Assigned task –
Set down the records below in full, exactly as they read.

Input data –
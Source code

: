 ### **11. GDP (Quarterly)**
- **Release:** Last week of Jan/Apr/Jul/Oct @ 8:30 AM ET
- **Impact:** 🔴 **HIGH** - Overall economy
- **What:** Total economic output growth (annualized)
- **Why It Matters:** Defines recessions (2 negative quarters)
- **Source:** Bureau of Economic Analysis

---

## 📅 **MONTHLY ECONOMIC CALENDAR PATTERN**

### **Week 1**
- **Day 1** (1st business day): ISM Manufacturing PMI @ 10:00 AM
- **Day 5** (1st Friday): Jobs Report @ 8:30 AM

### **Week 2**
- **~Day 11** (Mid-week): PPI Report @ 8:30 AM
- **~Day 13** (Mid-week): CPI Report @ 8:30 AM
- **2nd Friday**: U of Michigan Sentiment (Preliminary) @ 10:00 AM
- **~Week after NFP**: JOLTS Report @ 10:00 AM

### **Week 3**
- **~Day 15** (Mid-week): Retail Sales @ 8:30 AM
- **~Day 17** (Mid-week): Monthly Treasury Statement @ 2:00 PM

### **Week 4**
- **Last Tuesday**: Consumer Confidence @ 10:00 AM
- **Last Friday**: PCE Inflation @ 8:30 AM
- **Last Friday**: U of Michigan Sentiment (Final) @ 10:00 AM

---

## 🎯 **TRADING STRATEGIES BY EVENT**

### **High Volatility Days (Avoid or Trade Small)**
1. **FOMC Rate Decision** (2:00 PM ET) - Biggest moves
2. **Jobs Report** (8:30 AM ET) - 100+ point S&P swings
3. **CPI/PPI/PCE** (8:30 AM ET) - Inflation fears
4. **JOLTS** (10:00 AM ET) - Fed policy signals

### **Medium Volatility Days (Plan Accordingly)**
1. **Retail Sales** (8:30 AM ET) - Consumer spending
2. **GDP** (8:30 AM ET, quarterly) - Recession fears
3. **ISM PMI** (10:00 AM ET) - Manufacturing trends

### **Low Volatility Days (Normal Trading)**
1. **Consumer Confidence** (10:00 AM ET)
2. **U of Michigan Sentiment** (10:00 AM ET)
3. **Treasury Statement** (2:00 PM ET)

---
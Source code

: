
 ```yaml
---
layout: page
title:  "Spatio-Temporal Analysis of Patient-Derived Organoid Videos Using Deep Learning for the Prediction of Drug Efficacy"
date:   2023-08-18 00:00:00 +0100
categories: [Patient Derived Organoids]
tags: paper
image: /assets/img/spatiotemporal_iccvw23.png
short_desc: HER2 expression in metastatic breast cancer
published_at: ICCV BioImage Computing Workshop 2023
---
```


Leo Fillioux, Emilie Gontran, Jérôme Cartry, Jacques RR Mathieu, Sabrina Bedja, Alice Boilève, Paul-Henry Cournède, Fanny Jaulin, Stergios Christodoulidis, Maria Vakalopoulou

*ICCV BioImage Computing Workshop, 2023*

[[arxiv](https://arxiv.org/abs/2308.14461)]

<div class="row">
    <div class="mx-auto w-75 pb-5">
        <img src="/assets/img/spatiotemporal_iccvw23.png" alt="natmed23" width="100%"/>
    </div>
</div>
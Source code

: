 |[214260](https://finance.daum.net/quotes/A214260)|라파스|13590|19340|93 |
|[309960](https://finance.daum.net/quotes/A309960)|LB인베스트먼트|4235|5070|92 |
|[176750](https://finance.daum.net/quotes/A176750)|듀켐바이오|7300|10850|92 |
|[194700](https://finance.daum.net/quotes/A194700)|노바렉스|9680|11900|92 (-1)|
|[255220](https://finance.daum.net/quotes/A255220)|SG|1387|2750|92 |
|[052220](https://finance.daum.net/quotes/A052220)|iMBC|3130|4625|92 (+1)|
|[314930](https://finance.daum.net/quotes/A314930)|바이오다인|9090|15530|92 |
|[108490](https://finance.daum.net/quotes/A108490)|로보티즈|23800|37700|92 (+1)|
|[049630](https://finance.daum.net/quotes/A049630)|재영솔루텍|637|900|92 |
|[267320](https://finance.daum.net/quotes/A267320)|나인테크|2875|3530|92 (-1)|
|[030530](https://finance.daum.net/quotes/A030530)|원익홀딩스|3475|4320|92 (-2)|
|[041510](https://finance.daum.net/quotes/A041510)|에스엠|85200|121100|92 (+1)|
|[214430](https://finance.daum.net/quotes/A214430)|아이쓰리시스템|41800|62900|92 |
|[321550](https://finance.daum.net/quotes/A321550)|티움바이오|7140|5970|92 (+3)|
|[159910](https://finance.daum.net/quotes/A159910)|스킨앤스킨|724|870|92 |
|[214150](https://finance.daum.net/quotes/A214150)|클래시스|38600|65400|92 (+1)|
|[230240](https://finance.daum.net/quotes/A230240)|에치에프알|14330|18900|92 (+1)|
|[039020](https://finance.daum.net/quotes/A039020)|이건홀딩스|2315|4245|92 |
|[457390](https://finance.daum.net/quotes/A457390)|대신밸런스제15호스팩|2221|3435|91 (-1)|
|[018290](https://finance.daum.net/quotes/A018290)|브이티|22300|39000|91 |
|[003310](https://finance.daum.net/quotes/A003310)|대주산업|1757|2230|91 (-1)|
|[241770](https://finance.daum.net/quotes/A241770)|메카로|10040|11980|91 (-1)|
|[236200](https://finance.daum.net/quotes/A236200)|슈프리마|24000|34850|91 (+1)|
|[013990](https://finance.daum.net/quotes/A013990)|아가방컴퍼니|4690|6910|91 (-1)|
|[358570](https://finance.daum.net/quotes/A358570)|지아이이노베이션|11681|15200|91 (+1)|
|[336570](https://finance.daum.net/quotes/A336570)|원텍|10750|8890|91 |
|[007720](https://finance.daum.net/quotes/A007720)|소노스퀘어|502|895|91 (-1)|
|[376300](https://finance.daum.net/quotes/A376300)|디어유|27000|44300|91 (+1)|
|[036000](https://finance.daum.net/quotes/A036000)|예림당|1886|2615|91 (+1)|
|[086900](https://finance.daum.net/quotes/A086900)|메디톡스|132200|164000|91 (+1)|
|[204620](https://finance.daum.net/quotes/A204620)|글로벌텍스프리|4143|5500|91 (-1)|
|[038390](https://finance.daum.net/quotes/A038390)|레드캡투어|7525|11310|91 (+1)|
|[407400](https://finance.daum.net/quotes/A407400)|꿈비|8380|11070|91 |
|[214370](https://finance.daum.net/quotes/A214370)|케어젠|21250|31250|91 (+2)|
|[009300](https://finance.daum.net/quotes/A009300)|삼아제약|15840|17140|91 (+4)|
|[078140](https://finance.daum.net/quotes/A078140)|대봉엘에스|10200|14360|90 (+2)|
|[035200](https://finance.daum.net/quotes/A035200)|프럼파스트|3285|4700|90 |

Answer box –
Source code

: ### **11. GDP (Quarterly)**
- **Release:** Last week of Jan/Apr/Jul/Oct @ 8:30 AM ET
- **Impact:** 🔴 **HIGH** - Overall economy
- **What:** Total economic output growth (annualized)
- **Why It Matters:** Defines recessions (2 negative quarters)
- **Source:** Bureau of Economic Analysis

---

## 📅 **MONTHLY ECONOMIC CALENDAR PATTERN**

### **Week 1**
- **Day 1** (1st business day): ISM Manufacturing PMI @ 10:00 AM
- **Day 5** (1st Friday): Jobs Report @ 8:30 AM

### **Week 2**
- **~Day 11** (Mid-week): PPI Report @ 8:30 AM
- **~Day 13** (Mid-week): CPI Report @ 8:30 AM
- **2nd Friday**: U of Michigan Sentiment (Preliminary) @ 10:00 AM
- **~Week after NFP**: JOLTS Report @ 10:00 AM

### **Week 3**
- **~Day 15** (Mid-week): Retail Sales @ 8:30 AM
- **~Day 17** (Mid-week): Monthly Treasury Statement @ 2:00 PM

### **Week 4**
- **Last Tuesday**: Consumer Confidence @ 10:00 AM
- **Last Friday**: PCE Inflation @ 8:30 AM
- **Last Friday**: U of Michigan Sentiment (Final) @ 10:00 AM

---

## 🎯 **TRADING STRATEGIES BY EVENT**

### **High Volatility Days (Avoid or Trade Small)**
1. **FOMC Rate Decision** (2:00 PM ET) - Biggest moves
2. **Jobs Report** (8:30 AM ET) - 100+ point S&P swings
3. **CPI/PPI/PCE** (8:30 AM ET) - Inflation fears
4. **JOLTS** (10:00 AM ET) - Fed policy signals

### **Medium Volatility Days (Plan Accordingly)**
1. **Retail Sales** (8:30 AM ET) - Consumer spending
2. **GDP** (8:30 AM ET, quarterly) - Recession fears
3. **ISM PMI** (10:00 AM ET) - Manufacturing trends

### **Low Volatility Days (Normal Trading)**
1. **Consumer Confidence** (10:00 AM ET)
2. **U of Michigan Sentiment** (10:00 AM ET)
3. **Treasury Statement** (2:00 PM ET)

---
Source code

:
 ```yaml
---
layout: page
title:  "Spatio-Temporal Analysis of Patient-Derived Organoid Videos Using Deep Learning for the Prediction of Drug Efficacy"
date:   2023-08-18 00:00:00 +0100
categories: [Patient Derived Organoids]
tags: paper
image: /assets/img/spatiotemporal_iccvw23.png
short_desc: HER2 expression in metastatic breast cancer
published_at: ICCV BioImage Computing Workshop 2023
---
```


Leo Fillioux, Emilie Gontran, Jérôme Cartry, Jacques RR Mathieu, Sabrina Bedja, Alice Boilève, Paul-Henry Cournède, Fanny Jaulin, Stergios Christodoulidis, Maria Vakalopoulou

*ICCV BioImage Computing Workshop, 2023*

[[arxiv](https://arxiv.org/abs/2308.14461)]

<div class="row">
    <div class="mx-auto w-75 pb-5">
        <img src="/assets/img/spatiotemporal_iccvw23.png" alt="natmed23" width="100%"/>
    </div>
</div>
Source code

: |[214260](https://finance.daum.net/quotes/A214260)|라파스|13590|19340|93 |
|[309960](https://finance.daum.net/quotes/A309960)|LB인베스트먼트|4235|5070|92 |
|[176750](https://finance.daum.net/quotes/A176750)|듀켐바이오|7300|10850|92 |
|[194700](https://finance.daum.net/quotes/A194700)|노바렉스|9680|11900|92 (-1)|
|[255220](https://finance.daum.net/quotes/A255220)|SG|1387|2750|92 |
|[052220](https://finance.daum.net/quotes/A052220)|iMBC|3130|4625|92 (+1)|
|[314930](https://finance.daum.net/quotes/A314930)|바이오다인|9090|15530|92 |
|[108490](https://finance.daum.net/quotes/A108490)|로보티즈|23800|37700|92 (+1)|
|[049630](https://finance.daum.net/quotes/A049630)|재영솔루텍|637|900|92 |
|[267320](https://finance.daum.net/quotes/A267320)|나인테크|2875|3530|92 (-1)|
|[030530](https://finance.daum.net/quotes/A030530)|원익홀딩스|3475|4320|92 (-2)|
|[041510](https://finance.daum.net/quotes/A041510)|에스엠|85200|121100|92 (+1)|
|[214430](https://finance.daum.net/quotes/A214430)|아이쓰리시스템|41800|62900|92 |
|[321550](https://finance.daum.net/quotes/A321550)|티움바이오|7140|5970|92 (+3)|
|[159910](https://finance.daum.net/quotes/A159910)|스킨앤스킨|724|870|92 |
|[214150](https://finance.daum.net/quotes/A214150)|클래시스|38600|65400|92 (+1)|
|[230240](https://finance.daum.net/quotes/A230240)|에치에프알|14330|18900|92 (+1)|
|[039020](https://finance.daum.net/quotes/A039020)|이건홀딩스|2315|4245|92 |
|[457390](https://finance.daum.net/quotes/A457390)|대신밸런스제15호스팩|2221|3435|91 (-1)|
|[018290](https://finance.daum.net/quotes/A018290)|브이티|22300|39000|91 |
|[003310](https://finance.daum.net/quotes/A003310)|대주산업|1757|2230|91 (-1)|
|[241770](https://finance.daum.net/quotes/A241770)|메카로|10040|11980|91 (-1)|
|[236200](https://finance.daum.net/quotes/A236200)|슈프리마|24000|34850|91 (+1)|
|[013990](https://finance.daum.net/quotes/A013990)|아가방컴퍼니|4690|6910|91 (-1)|
|[358570](https://finance.daum.net/quotes/A358570)|지아이이노베이션|11681|15200|91 (+1)|
|[336570](https://finance.daum.net/quotes/A336570)|원텍|10750|8890|91 |
|[007720](https://finance.daum.net/quotes/A007720)|소노스퀘어|502|895|91 (-1)|
|[376300](https://finance.daum.net/quotes/A376300)|디어유|27000|44300|91 (+1)|
|[036000](https://finance.daum.net/quotes/A036000)|예림당|1886|2615|91 (+1)|
|[086900](https://finance.daum.net/quotes/A086900)|메디톡스|132200|164000|91 (+1)|
|[204620](https://finance.daum.net/quotes/A204620)|글로벌텍스프리|4143|5500|91 (-1)|
|[038390](https://finance.daum.net/quotes/A038390)|레드캡투어|7525|11310|91 (+1)|
|[407400](https://finance.daum.net/quotes/A407400)|꿈비|8380|11070|91 |
|[214370](https://finance.daum.net/quotes/A214370)|케어젠|21250|31250|91 (+2)|
|[009300](https://finance.daum.net/quotes/A009300)|삼아제약|15840|17140|91 (+4)|
|[078140](https://finance.daum.net/quotes/A078140)|대봉엘에스|10200|14360|90 (+2)|
|[035200](https://finance.daum.net/quotes/A035200)|프럼파스트|3285|4700|90 |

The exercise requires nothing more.